Saved data entries
+--
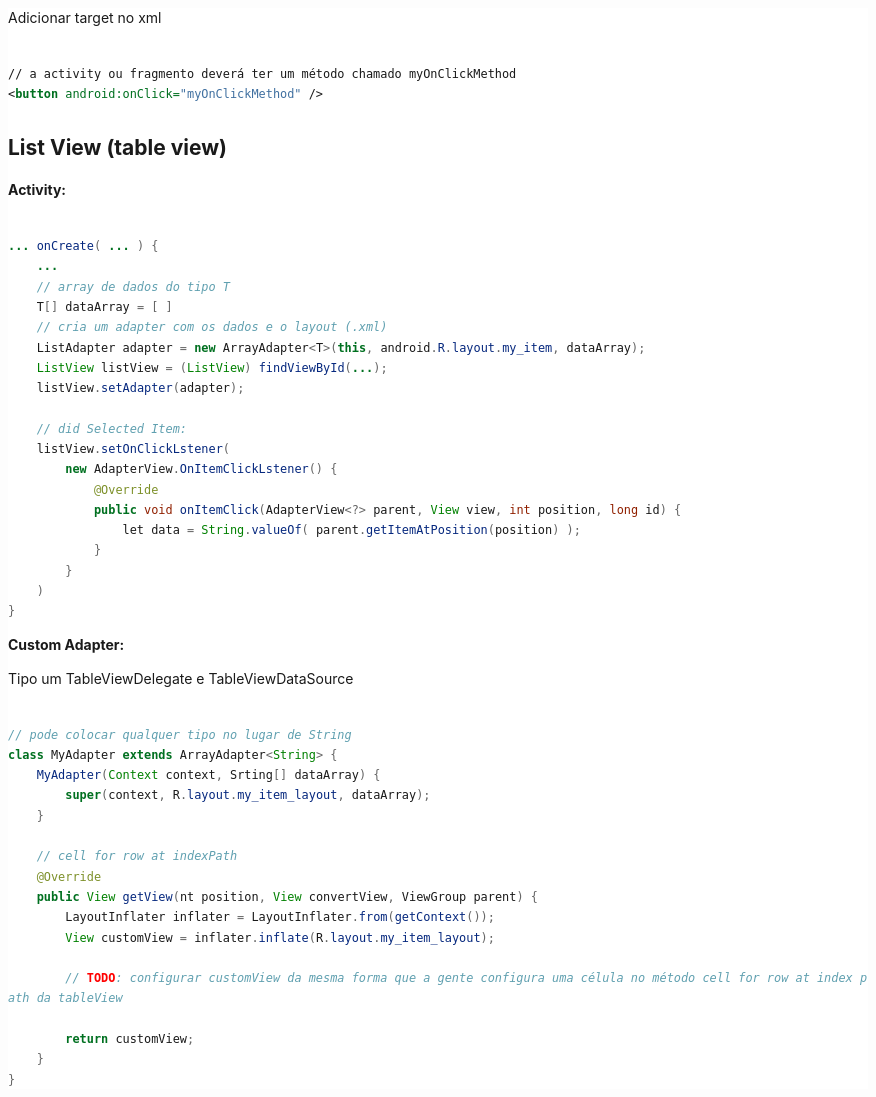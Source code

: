Adicionar target no xml

```xml

// a activity ou fragmento deverá ter um método chamado myOnClickMethod
<button android:onClick="myOnClickMethod" />

```

<a name="listView"></a>
## List View (table view)

**Activity:**

```java

... onCreate( ... ) {
	...
	// array de dados do tipo T
	T[] dataArray = [ ]
	// cria um adapter com os dados e o layout (.xml)
	ListAdapter adapter = new ArrayAdapter<T>(this, android.R.layout.my_item, dataArray);
	ListView listView = (ListView) findViewById(...);
	listView.setAdapter(adapter);
	
	// did Selected Item:
	listView.setOnClickLstener(
		new AdapterView.OnItemClickLstener() {
			@Override
			public void onItemClick(AdapterView<?> parent, View view, int position, long id) {
				let data = String.valueOf( parent.getItemAtPosition(position) );
			}
		}
	)
}

```

**Custom Adapter:**

Tipo um TableViewDelegate e TableViewDataSource

```java

// pode colocar qualquer tipo no lugar de String
class MyAdapter extends ArrayAdapter<String> {
	MyAdapter(Context context, Srting[] dataArray) { 
		super(context, R.layout.my_item_layout, dataArray); 
	}
	
	// cell for row at indexPath
	@Override
	public View getView(nt position, View convertView, ViewGroup parent) {
		LayoutInflater inflater = LayoutInflater.from(getContext());
		View customView = inflater.inflate(R.layout.my_item_layout);
		
		// TODO: configurar customView da mesma forma que a gente configura uma célula no método cell for row at index path da tableView
		
		return customView;
	}
}

```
+--
What is the number of lines in the entries above that contain the string "position"? Reply with the number and nothing more.

Response for this exercise
3